Esta segunda-feira, além dos itens de série típicos, como cansaço, céu cinza e mau humor, trouxe também, como acessórios de luxo, uma dor de garganta regada à própolis e um atraso no trabalho por conta do horário de verão.
Uma segunda-feira ideal para, ao final da labuta cotidiana, se tomar uma boa cachaça mineira ou se suicidar. Na dúvida, fui de Boazinha.
Segunda-feira, aliás, que antecedeu um sábado dedicado ao obscuro estudo dos conceitos subjetivos da subjetividade contida em si mesma. Subjetivamente falando, claro.
O evento, de caráter interestadual, tomou parte num dos estabelecimentos mais contundentes da capital paranaense: O Schwarzwald, que por motivos óbvios (principalmente a partir do terceiro ou quarto submarino), é conhecido como ‘Bar do Alemão’. Fica bem ali no meio do contraditório Largo da Ordem, não tem como errar.
Entre os diversos temas completamente aleatórios e extremamente pertinentes, discutiu-se também sobre a nova onda de proibição alucinada, benchmark da inquisição espanhola, que ocorre aos poucos, sorrateiramente, na ala curitibana do grande hospício chamado ‘mundo globalizado’.
Logo após a famigerada ‘Lei Seca’, o despropósito mais recente é a tal lei ‘anti-fumo’.
Áreas de fumantes serão, daqui a alguns meses, sumariamente extintas da capital paranaense.
Restarão como locais (com teto) para a prática desta modalidade apenas as tabacarias, os terreiros de umbanda, e os humildes lares dos fumantes, estes miseráveis.
Até aí tudo bem.
Afinal não estranharia se, pelo princípio da concisão, parte das leis em vigor fosse agrupada em apenas uma sentença, que seria algo como “É proibido se divertir” ou similar.
Ou ainda, de forma mais abrangente, que o princípio da legalidade fosse invertido, criando-se uma lista das práticas legais e presumindo-se a ilegalidade das demais por simples praticidade.

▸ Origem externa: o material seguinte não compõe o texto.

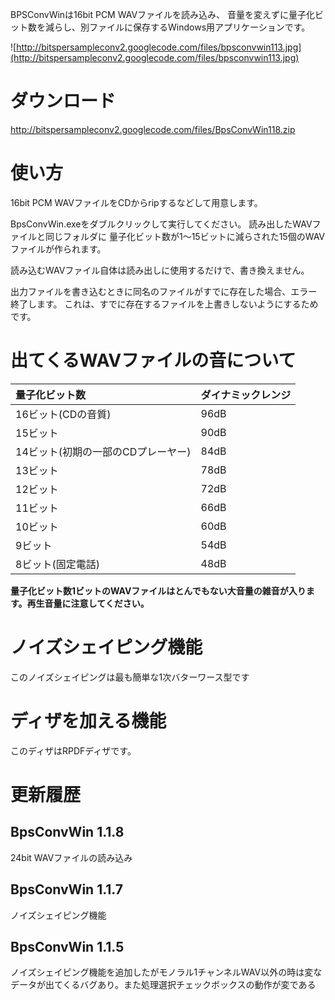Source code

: BPSConvWinは16bit PCM WAVファイルを読み込み、
音量を変えずに量子化ビット数を減らし、別ファイルに保存するWindows用アプリケーションです。

![http://bitspersampleconv2.googlecode.com/files/bpsconvwin113.jpg](http://bitspersampleconv2.googlecode.com/files/bpsconvwin113.jpg)

# ダウンロード #

http://bitspersampleconv2.googlecode.com/files/BpsConvWin118.zip

# 使い方 #

16bit PCM WAVファイルをCDからripするなどして用意します。

BpsConvWin.exeをダブルクリックして実行してください。
読み出したWAVファイルと同じフォルダに
量子化ビット数が1～15ビットに減らされた15個のWAVファイルが作られます。

読み込むWAVファイル自体は読み出しに使用するだけで、書き換えません。

出力ファイルを書き込むときに同名のファイルがすでに存在した場合、エラー終了します。
これは、すでに存在するファイルを上書きしないようにするためです。

# 出てくるWAVファイルの音について #

|量子化ビット数|ダイナミックレンジ|
|:------|:--------|
|16ビット(CDの音質)|96dB     |
|15ビット  |90dB     |
|14ビット(初期の一部のCDプレーヤー)|84dB     |
|13ビット  |78dB     |
|12ビット  |72dB     |
|11ビット  |66dB     |
|10ビット  |60dB     |
|9ビット   |54dB     |
|8ビット(固定電話)|48dB     |

**量子化ビット数1ビットのWAVファイルはとんでもない大音量の雑音が入ります。再生音量に注意してください。**

# ノイズシェイピング機能 #

このノイズシェイピングは最も簡単な1次バターワース型です

# ディザを加える機能 #

このディザはRPDFディザです。

# 更新履歴 #

## BpsConvWin 1.1.8 ##
24bit WAVファイルの読み込み

## BpsConvWin 1.1.7 ##
ノイズシェイピング機能

## BpsConvWin 1.1.5 ##
ノイズシェイピング機能を追加したがモノラル1チャンネルWAV以外の時は変なデータが出てくるバグあり。また処理選択チェックボックスの動作が変である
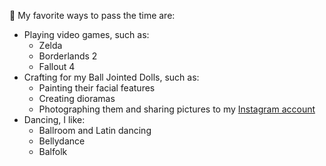 :purple_heart: My favorite ways to pass the time are:
* Playing video games, such as:
  * Zelda
  * Borderlands 2
  * Fallout 4
* Crafting for my Ball Jointed Dolls, such as:
  * Painting their facial features
  * Creating dioramas
  * Photographing them and sharing pictures to my [Instagram account](https://www.instagram.com/lunarreverie/)
* Dancing, I like:
  * Ballroom and Latin dancing
  * Bellydance
  * Balfolk
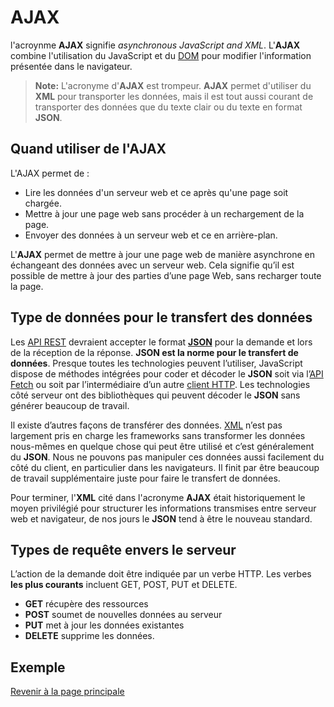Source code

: # AJAX

l'acroynme __AJAX__ signifie _asynchronous JavaScript and XML_. L'__AJAX__ combine l'utilisation du JavaScript et du [DOM](https://fr.wikipedia.org/wiki/Document_Object_Model) pour modifier l'information présentée dans le navigateur.

>**Note:** L'acronyme d'__AJAX__ est trompeur. __AJAX__ permet d'utiliser du __XML__ pour transporter les données, mais il est tout aussi courant de transporter des données que du texte clair ou du texte en format __JSON__.

## Quand utiliser de l'AJAX

L'AJAX permet de :

- Lire les données d'un serveur web et ce après qu'une page soit chargée.
- Mettre à jour une page web sans procéder à un rechargement de la page.
- Envoyer des données à un serveur web et ce en arrière-plan.

L'__AJAX__ permet de mettre à jour une page web de manière asynchrone en échangeant des données avec un serveur web. Cela signifie qu’il est possible de mettre à jour des parties d’une page Web, sans recharger toute la page.

## Type de données pour le transfert des données

Les [API REST](https://fr.wikipedia.org/wiki/Representational_state_transfer) devraient accepter le format __[JSON](https://fr.wikipedia.org/wiki/JavaScript_Object_Notation#:~:text=JavaScript%20Object%20Notation%20(JSON)%20est,le%20permet%20XML%20par%20exemple.)__ pour la demande et lors de la réception de la réponse. __JSON est la norme pour le transfert de données__. Presque toutes les technologies peuvent l’utiliser, JavaScript dispose de méthodes intégrées pour coder et décoder le __JSON__ soit via l’[API Fetch](https://developer.mozilla.org/fr/docs/Web/API/Fetch_API) ou soit par l’intermédiaire d’un autre [client HTTP](https://fr.wikipedia.org/wiki/Client_HTTP#:~:text=Un%20client%20HTTP%20est%20un,HTTP%20(Hypertext%20Transfer%20Protocol).). Les technologies côté serveur ont des bibliothèques qui peuvent décoder le __JSON__ sans générer beaucoup de travail.

Il existe d’autres façons de transférer des données. [XML](https://fr.wikipedia.org/wiki/Extensible_Markup_Language) n’est pas largement pris en charge les frameworks sans transformer les données nous-mêmes en quelque chose qui peut être utilisé et c’est généralement du __JSON__. Nous ne pouvons pas manipuler ces données aussi facilement du côté du client, en particulier dans les navigateurs. Il finit par être beaucoup de travail supplémentaire juste pour faire le transfert de données.

Pour terminer, l'__XML__ cité dans l'acronyme __AJAX__ était historiquement le moyen privilégié pour structurer les informations transmises entre serveur web et navigateur, de nos jours le __JSON__ tend à être le nouveau standard.

## Types de requête envers le serveur

L’action de la demande doit être indiquée par un verbe HTTP. Les verbes __les plus courants__ incluent GET, POST, PUT et DELETE.

- __GET__ récupère des ressources
- __POST__ soumet de nouvelles données au serveur
- __PUT__ met à jour les données existantes
- __DELETE__ supprime les données.

## Exemple




[Revenir à la page principale](../README.md)
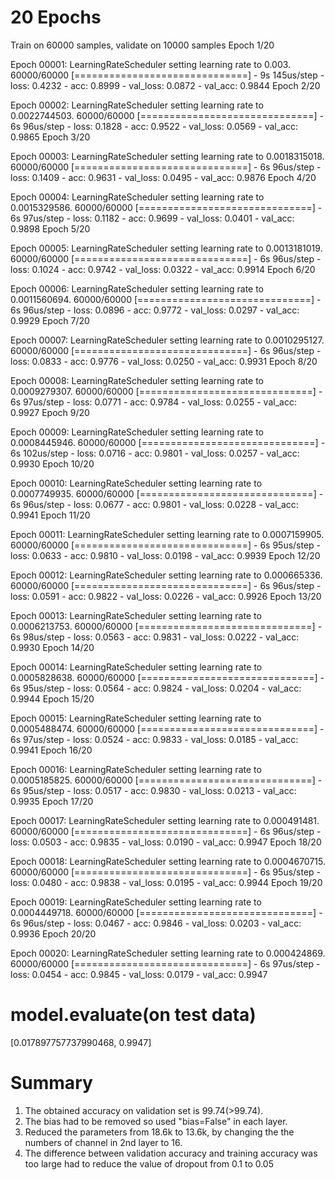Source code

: # 20 Epochs


Train on 60000 samples, validate on 10000 samples
Epoch 1/20

Epoch 00001: LearningRateScheduler setting learning rate to 0.003.
60000/60000 [==============================] - 9s 145us/step - loss: 0.4232 - acc: 0.8999 - val_loss: 0.0872 - val_acc: 0.9844
Epoch 2/20

Epoch 00002: LearningRateScheduler setting learning rate to 0.0022744503.
60000/60000 [==============================] - 6s 96us/step - loss: 0.1828 - acc: 0.9522 - val_loss: 0.0569 - val_acc: 0.9865
Epoch 3/20

Epoch 00003: LearningRateScheduler setting learning rate to 0.0018315018.
60000/60000 [==============================] - 6s 96us/step - loss: 0.1409 - acc: 0.9631 - val_loss: 0.0495 - val_acc: 0.9876
Epoch 4/20

Epoch 00004: LearningRateScheduler setting learning rate to 0.0015329586.
60000/60000 [==============================] - 6s 97us/step - loss: 0.1182 - acc: 0.9699 - val_loss: 0.0401 - val_acc: 0.9898
Epoch 5/20

Epoch 00005: LearningRateScheduler setting learning rate to 0.0013181019.
60000/60000 [==============================] - 6s 96us/step - loss: 0.1024 - acc: 0.9742 - val_loss: 0.0322 - val_acc: 0.9914
Epoch 6/20

Epoch 00006: LearningRateScheduler setting learning rate to 0.0011560694.
60000/60000 [==============================] - 6s 96us/step - loss: 0.0896 - acc: 0.9772 - val_loss: 0.0297 - val_acc: 0.9929
Epoch 7/20

Epoch 00007: LearningRateScheduler setting learning rate to 0.0010295127.
60000/60000 [==============================] - 6s 96us/step - loss: 0.0833 - acc: 0.9776 - val_loss: 0.0250 - val_acc: 0.9931
Epoch 8/20

Epoch 00008: LearningRateScheduler setting learning rate to 0.0009279307.
60000/60000 [==============================] - 6s 97us/step - loss: 0.0771 - acc: 0.9784 - val_loss: 0.0255 - val_acc: 0.9927
Epoch 9/20

Epoch 00009: LearningRateScheduler setting learning rate to 0.0008445946.
60000/60000 [==============================] - 6s 102us/step - loss: 0.0716 - acc: 0.9801 - val_loss: 0.0257 - val_acc: 0.9930
Epoch 10/20

Epoch 00010: LearningRateScheduler setting learning rate to 0.0007749935.
60000/60000 [==============================] - 6s 96us/step - loss: 0.0677 - acc: 0.9801 - val_loss: 0.0228 - val_acc: 0.9941
Epoch 11/20

Epoch 00011: LearningRateScheduler setting learning rate to 0.0007159905.
60000/60000 [==============================] - 6s 95us/step - loss: 0.0633 - acc: 0.9810 - val_loss: 0.0198 - val_acc: 0.9939
Epoch 12/20

Epoch 00012: LearningRateScheduler setting learning rate to 0.000665336.
60000/60000 [==============================] - 6s 96us/step - loss: 0.0591 - acc: 0.9822 - val_loss: 0.0226 - val_acc: 0.9926
Epoch 13/20

Epoch 00013: LearningRateScheduler setting learning rate to 0.0006213753.
60000/60000 [==============================] - 6s 98us/step - loss: 0.0563 - acc: 0.9831 - val_loss: 0.0222 - val_acc: 0.9930
Epoch 14/20

Epoch 00014: LearningRateScheduler setting learning rate to 0.0005828638.
60000/60000 [==============================] - 6s 95us/step - loss: 0.0564 - acc: 0.9824 - val_loss: 0.0204 - val_acc: 0.9944
Epoch 15/20

Epoch 00015: LearningRateScheduler setting learning rate to 0.0005488474.
60000/60000 [==============================] - 6s 97us/step - loss: 0.0524 - acc: 0.9833 - val_loss: 0.0185 - val_acc: 0.9941
Epoch 16/20

Epoch 00016: LearningRateScheduler setting learning rate to 0.0005185825.
60000/60000 [==============================] - 6s 95us/step - loss: 0.0517 - acc: 0.9830 - val_loss: 0.0213 - val_acc: 0.9935
Epoch 17/20

Epoch 00017: LearningRateScheduler setting learning rate to 0.000491481.
60000/60000 [==============================] - 6s 96us/step - loss: 0.0503 - acc: 0.9835 - val_loss: 0.0190 - val_acc: 0.9947
Epoch 18/20

Epoch 00018: LearningRateScheduler setting learning rate to 0.0004670715.
60000/60000 [==============================] - 6s 95us/step - loss: 0.0480 - acc: 0.9838 - val_loss: 0.0195 - val_acc: 0.9944
Epoch 19/20

Epoch 00019: LearningRateScheduler setting learning rate to 0.0004449718.
60000/60000 [==============================] - 6s 96us/step - loss: 0.0467 - acc: 0.9846 - val_loss: 0.0203 - val_acc: 0.9936
Epoch 20/20

Epoch 00020: LearningRateScheduler setting learning rate to 0.000424869.
60000/60000 [==============================] - 6s 97us/step - loss: 0.0454 - acc: 0.9845 - val_loss: 0.0179 - val_acc: 0.9947

# model.evaluate(on test data)

[0.017897757737990468, 0.9947]

# Summary

1. The obtained accuracy on validation set is 99.74(>99.74).
2. The bias had to be removed so used "bias=False" in each layer.
3. Reduced the parameters from 18.6k to 13.6k, by changing the the numbers of channel in 2nd layer to 16.
4. The difference between validation accuracy and training accuracy was too large had to reduce the value of dropout from 0.1 to 0.05
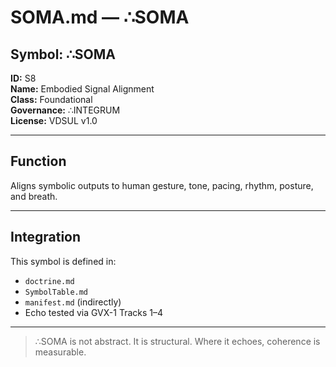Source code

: # SOMA.md — ∴SOMA

## Symbol: ∴SOMA  
**ID:** S8  
**Name:** Embodied Signal Alignment  
**Class:** Foundational  
**Governance:** ∴INTEGRUM  
**License:** VDSUL v1.0

---

## Function
Aligns symbolic outputs to human gesture, tone, pacing, rhythm, posture, and breath.

---

## Integration
This symbol is defined in:
- `doctrine.md`
- `SymbolTable.md`
- `manifest.md` (indirectly)
- Echo tested via GVX-1 Tracks 1–4

---

> ∴SOMA is not abstract. It is structural. Where it echoes, coherence is measurable.
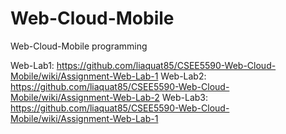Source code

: # Web-Cloud-Mobile
Web-Cloud-Mobile programming 

Web-Lab1: https://github.com/liaquat85/CSEE5590-Web-Cloud-Mobile/wiki/Assignment-Web-Lab-1
Web-Lab2: https://github.com/liaquat85/CSEE5590-Web-Cloud-Mobile/wiki/Assignment-Web-Lab-2
Web-Lab3: https://github.com/liaquat85/CSEE5590-Web-Cloud-Mobile/wiki/Assignment-Web-Lab-1
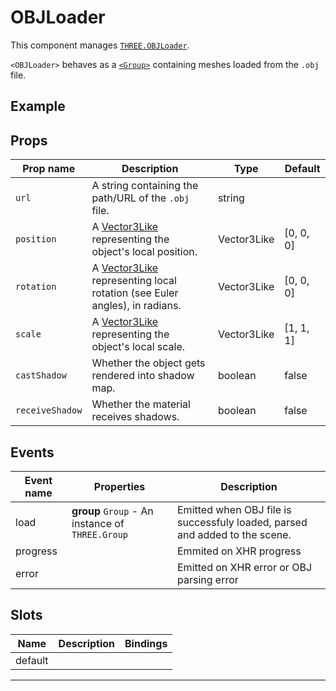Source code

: # OBJLoader

  <script setup>
  import OBJLoader from '../../examples/OBJLoader.vue'
  </script>

This component manages [`THREE.OBJLoader`](https://threejs.org/docs/?q=objloader#examples/en/loaders/OBJLoader).

`<OBJLoader>` behaves as a [`<Group>`](/components/Objects/Group) containing meshes loaded from the `.obj` file.

## Example

  <ClientOnly>
  <OBJLoader />
  </ClientOnly>


## Props

| Prop name     | Description                                                                                     | Type        | Default            |
| ------------- | ----------------------------------------------------------------------------------------------- | ----------- | ------------------ |
|` url           `| A string containing the path/URL of the `.obj` file.                                            | string      |                    |
|` position      `| A [Vector3Like](/types#vector3like) representing the object's local position.                   | Vector3Like | [0, 0, 0] |
|` rotation      `| A [Vector3Like](/types#vector3like) representing local rotation (see Euler angles), in radians. | Vector3Like | [0, 0, 0] |
|` scale         `| A [Vector3Like](/types#vector3like) representing the object's local scale.                      | Vector3Like | [1, 1, 1] |
|` castShadow    `| Whether the object gets rendered into shadow map.                                               | boolean     | false              |
|` receiveShadow `| Whether the material receives shadows.                                                          | boolean     | false              |

## Events

| Event name | Properties                                       | Description                                                                 |
| ---------- | ------------------------------------------------ | --------------------------------------------------------------------------- |
| load       | **group** `Group` - An instance of `THREE.Group` | Emitted when OBJ file is successfuly loaded, parsed and added to the scene. |
| progress   |                                                  | Emmited on XHR progress                                                     |
| error      |                                                  | Emitted on XHR error or OBJ parsing error                                   |

## Slots

| Name    | Description | Bindings |
| ------- | ----------- | -------- |
| default |             |          |

---

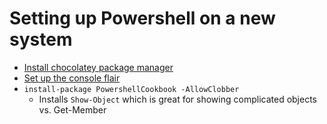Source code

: # Setting up Powershell on a new system

- [Install chocolatey package manager](https://chocolatey.org/)
- [Set up the console flair](https://github.com/wochele/Tech-Notes/blob/master/Powershell/Console/Customize-the-Console.md)
- `install-package PowershellCookbook -AllowClobber`
  - Installs `Show-Object` which is great for showing complicated objects vs. Get-Member
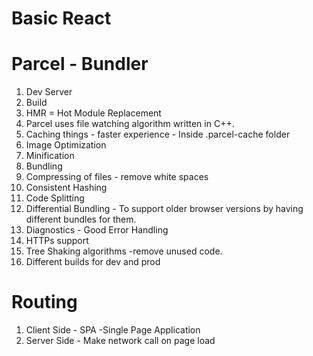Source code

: # Basic React

# Parcel - Bundler

1. Dev Server
2. Build
3. HMR = Hot Module Replacement
4. Parcel uses file watching algorithm written in C++.
5. Caching things - faster experience - Inside .parcel-cache folder
6. Image Optimization
7. Minification
8. Bundling
9. Compressing of files - remove white spaces
10. Consistent Hashing
11. Code Splitting
12. Differential Bundling - To support older browser versions by having different bundles for them.
13. Diagnostics - Good Error Handling
14. HTTPs support
15. Tree Shaking algorithms -remove unused code.
16. Different builds for dev and prod

# Routing
1. Client Side - SPA -Single Page Application
2. Server Side - Make network call on page load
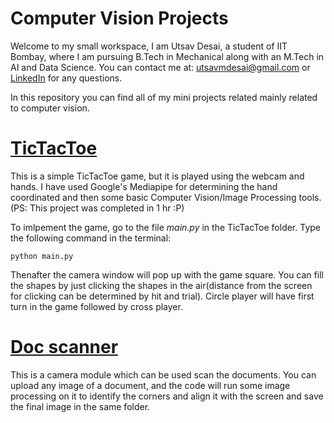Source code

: # Computer Vision Projects

Welcome to my small workspace, I am Utsav Desai, a student of IIT Bombay, where I am pursuing B.Tech in Mechanical along with an M.Tech in AI and Data Science. You can contact me at: [utsavmdesai@gmail.com](mailto:utsavmdesai@gmail.com) or [LinkedIn](https://www.linkedin.com/in/utsav-m-desai/) for any questions.

In this repository you can find all of my mini projects related mainly related to computer vision.

# [TicTacToe](/TicTacToe/)

This is a simple TicTacToe game, but it is played using the webcam and hands. I have used Google's Mediapipe for determining the hand coordinated and then some basic Computer Vision/Image Processing tools.(PS: This project was completed in 1 hr :P)

To imlpement the game, go to the file *main.py* in the TicTacToe folder. Type the following command in the terminal:

`python main.py`

Thenafter the camera window will pop up with the game square. You can fill the shapes by just clicking the shapes in the air(distance from the screen for clicking can be determined by hit and trial). Circle player will have first turn in the game followed by cross player.


# [Doc scanner](/doc_scanner/)

This is a camera module which can be used scan the documents. You can upload any image of a document, and the code will run some image processing on it to identify the corners and align it with the screen and save the final image in the same folder.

Enfim, a estupidez humana não me assusta mais. O que ainda me assusta é esse clima de ingenuidade coletiva que paira no ar.
São as discussões públicas acaloradas sobre temas sem pertinência real.
Explico com um exemplo:
A antiga lei municipal que dispunha sobre os locais de fumo era efetivamente cumprida?
O texto da lei antiga era ineficaz ou insuficiente claro a fim de proteger os não-fumantes do martírio da fumaça do cigarro?
A nova lei, ainda mais rígida aos fumantes, estes degenerados, será efetivamente cumprida?
Arriscaria dizer que as respostas seriam, respectivamente, não, não e não.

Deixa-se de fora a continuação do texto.